- Coordinates: 41°39′56″N 091°07′39″W﻿ / ﻿41.66556°N 91.12750°W
- Country: United States
- State: Iowa
- County: Cedar

Area
- • Total: 27.03 sq mi (70.02 km^{2})
- • Land: 26.39 sq mi (68.35 km^{2})
- • Water: 0.65 sq mi (1.68 km^{2})
- Elevation: 696 ft (212 m)

Population (2000)
- • Total: 603
- • Density: 23/sq mi (8.8/km^{2})
- FIPS code: 19-93654
- GNIS feature ID: 0468626

= Rochester Township, Cedar County, Iowa =

Township in Iowa, US

Rochester Township is one of seventeen townships in Cedar County, Iowa, United States. As of the 2000 census, its population was 603.

==History==
Rochester Township is named after Rochester, New York.
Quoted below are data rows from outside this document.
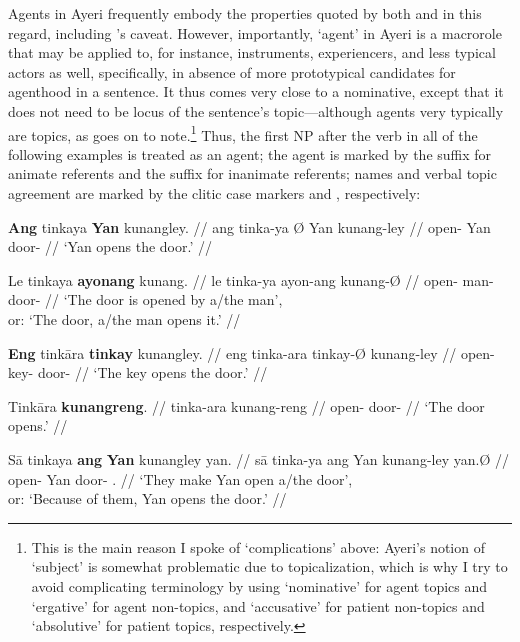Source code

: Agents in Ayeri frequently embody the properties quoted by both
\citet{fillmore1968} and \citet{payne1997} in this regard, including 
\citet{fillmore1968}'s caveat. However, importantly, `agent' in Ayeri is 
a macrorole that may be applied to, for instance, instruments, experiencers,
and less typical actors as well, specifically, in absence of more prototypical
candidates for agenthood in a sentence. It thus comes very close to a
nominative, except that it does not need to be locus of the sentence's
topic---although agents very typically are topics, as
\citet[151]{payne1997} goes on to note.\footnote{This is the main reason I 
spoke of `complications' above: Ayeri's notion of `subject' is somewhat
problematic due to topicalization, which is why I try to avoid complicating
terminology by using `nominative' for agent topics and `ergative' for agent
non-topics, and `accusative' for patient non-topics and `absolutive' for
patient topics, respectively.} Thus, the first NP after the verb in all of the
following examples is treated as an agent; the agent is marked by the suffix
 for animate referents and the suffix  for 
inanimate referents; names and verbal topic agreement are marked by the clitic
case markers  and , respectively:

\pex
\a\begingl
	\gla \textbf{Ang} tinkaya {} \textbf{Yan} kunangley. //
	\glb ang tinka-ya Ø Yan kunang-ley //
	\glc \AgtT{} open-\TsgM{} \Top{} Yan door-\PargI{} //
	\glft `Yan opens the door.' //
\endgl

\a\begingl
	\gla Le tinkaya \textbf{ayonang} kunang. //
	\glb le tinka-ya ayon-ang kunang-Ø //
	\glc \PatT{} open-\TsgM{} man-\Aarg{} door-\Top{} //
	\glft `The door is opened by a/the man',\\
		or: `The door, a/the man opens it.' //
\endgl

\a\begingl
	\gla \textbf{Eng} tinkāra \textbf{tinkay} kunangley. //
	\glb eng tinka-ara tinkay-Ø kunang-ley //
	\glc \AgtTI{} open-\TsgI{} key-\Top{} door-\PargI{} //
	\glft `The key opens the door.' //
\endgl

\a\begingl
	\gla Tinkāra \textbf{kunangreng}. //
	\glb tinka-ara kunang-reng //
	\glc open-\TsgI{} door-\AargI{} //
	\glft `The door opens.' //
\endgl

\a\begingl
	\gla Sā tinkaya \textbf{ang} \textbf{Yan} kunangley yan. //
	\glb sā tinka-ya ang Yan kunang-ley yan.Ø //
	\glc \CauT{} open-\TsgM{} \Aarg{} Yan door-\PargI{} \TsgM{}.\Top{} //
	\glft `They make Yan open a/the door',\\
		or: `Because of them, Yan opens the door.' //
\endgl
There are 3 cemeteries in the township, Hebron, Rochester and Healy. Township Trustees manage both Rochester and Hebron cemeteries while Healy is privately maintained

The town of Rochester used to be the county seat of Cedar County. The county seat was moved to the geographical center of Cedar County, which became Tipton. The reason they moved it to Tipton, is because they were afraid of losing important documents in the flood.

==Geography==
Rochester Township covers an area of 27.03 sqmi and contains no incorporated settlements. The unincorporated community of Rochester, a census-designated place, is located along the Cedar River north of the center of the township. According to the USGS, the township contains two cemeteries: Healey and Hebron.